After reading the post, I decided to check out the CISCE website and see what improvements had been made to ensure no such breach happens again. I was greeted with a form asking the UID (Unique Identifier) of the candidate (a seven digit number, which CISCE introduced in 2014 in the wake of the 2013 fiasco) and a CAPTCHA verification field. While the UID can still be guessed by a bot, it is the CAPTCHA that I felt secured things pretty neatly. After all CAPTCHA (which, by the way, is a backronym for ‘Completely Automated Public Turing test to tell Computers and Humans Apart’) eliminates the possibility of an attack by a bot, right?
WRONG. I decided to snoop around a little into the code of the page and found a glaring loophole. Without getting into the technical details, let’s just say that you can keep sending the same CAPTCHA response over and over again by using a bot, and the server won’t notice a thing!
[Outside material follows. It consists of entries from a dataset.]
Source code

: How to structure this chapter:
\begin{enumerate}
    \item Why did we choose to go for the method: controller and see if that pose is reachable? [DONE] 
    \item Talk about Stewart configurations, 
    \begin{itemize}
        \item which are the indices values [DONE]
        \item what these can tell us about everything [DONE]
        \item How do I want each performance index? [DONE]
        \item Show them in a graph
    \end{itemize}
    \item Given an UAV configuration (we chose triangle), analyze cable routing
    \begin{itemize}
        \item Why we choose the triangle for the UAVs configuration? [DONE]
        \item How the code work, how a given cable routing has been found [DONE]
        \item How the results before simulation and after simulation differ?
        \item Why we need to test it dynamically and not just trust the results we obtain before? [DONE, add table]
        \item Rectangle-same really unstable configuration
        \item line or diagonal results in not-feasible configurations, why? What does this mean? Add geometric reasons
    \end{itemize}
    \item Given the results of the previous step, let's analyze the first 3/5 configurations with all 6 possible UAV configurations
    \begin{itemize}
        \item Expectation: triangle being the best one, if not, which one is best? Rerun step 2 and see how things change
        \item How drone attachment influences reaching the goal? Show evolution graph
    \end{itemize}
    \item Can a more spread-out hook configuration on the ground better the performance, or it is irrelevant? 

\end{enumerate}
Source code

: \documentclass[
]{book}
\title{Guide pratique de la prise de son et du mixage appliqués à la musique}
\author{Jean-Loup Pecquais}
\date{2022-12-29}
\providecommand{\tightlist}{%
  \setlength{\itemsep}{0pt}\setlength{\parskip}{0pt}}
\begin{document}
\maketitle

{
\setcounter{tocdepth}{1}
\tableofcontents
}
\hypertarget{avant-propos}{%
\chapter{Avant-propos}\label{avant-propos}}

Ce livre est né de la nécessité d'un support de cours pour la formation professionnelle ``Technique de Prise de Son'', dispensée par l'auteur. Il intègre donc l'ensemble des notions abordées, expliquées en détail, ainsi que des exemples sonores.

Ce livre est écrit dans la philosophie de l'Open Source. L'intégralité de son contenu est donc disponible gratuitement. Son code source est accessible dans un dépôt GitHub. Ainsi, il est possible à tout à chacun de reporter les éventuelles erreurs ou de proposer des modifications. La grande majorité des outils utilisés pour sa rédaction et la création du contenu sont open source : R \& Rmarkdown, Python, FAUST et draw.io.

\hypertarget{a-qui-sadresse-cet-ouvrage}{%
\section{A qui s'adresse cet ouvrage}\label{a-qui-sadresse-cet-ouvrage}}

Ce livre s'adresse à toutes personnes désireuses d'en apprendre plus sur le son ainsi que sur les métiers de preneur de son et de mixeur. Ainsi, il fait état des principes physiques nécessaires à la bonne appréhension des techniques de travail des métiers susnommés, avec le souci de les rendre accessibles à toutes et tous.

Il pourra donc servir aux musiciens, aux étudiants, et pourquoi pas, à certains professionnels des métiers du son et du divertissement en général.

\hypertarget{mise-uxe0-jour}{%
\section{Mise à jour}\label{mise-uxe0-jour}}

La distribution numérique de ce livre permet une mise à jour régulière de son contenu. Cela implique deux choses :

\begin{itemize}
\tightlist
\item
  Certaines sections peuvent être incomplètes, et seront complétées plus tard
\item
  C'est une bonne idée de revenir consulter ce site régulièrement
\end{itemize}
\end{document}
Wow!
So, here we are, a good four years later, and the CISCE is still employing inferior technology to handle the students’ data.
I cooked up a little script, and within a matter of minutes, I had the results of nearly 50,000 ISC students on my computer. If both ICSE and ISC are taken into account, that’s about two lakh students’ data at risk. And not just their marks, but their names and the schools they go to as well. Four years on, it seems the CISCE is still lax about the privacy of their students’ data, by not using appropriate measures to secure access to it.
And CISCE isn’t the only board that leaves students’ data vulnerable to the hands of data miners such as myself. The CBSE doesn’t employ any CAPTCHA verification, and on a previous occasion, I was able to access close to 7 lakh Maharashtra Board HSC (Class 12) students’ data. And while I’ve not had the time to look into each of the state board websites, the fact that the two of the boards with nation-wide candidature are so careless about students’ data is a real concern.
Online declaration of results makes it really convenient for students to access them, but the boards must work on ensuring that this convenience doesn’t come at the cost of privacy. Employing a secure CAPTCHA service, for example, can straightaway eliminate the possibility of such a large scale breach. Other measures need to be incorporated along with this to ensure students don’t end up checking others’ results – such as having randomised roll numbers (as done by CISCE).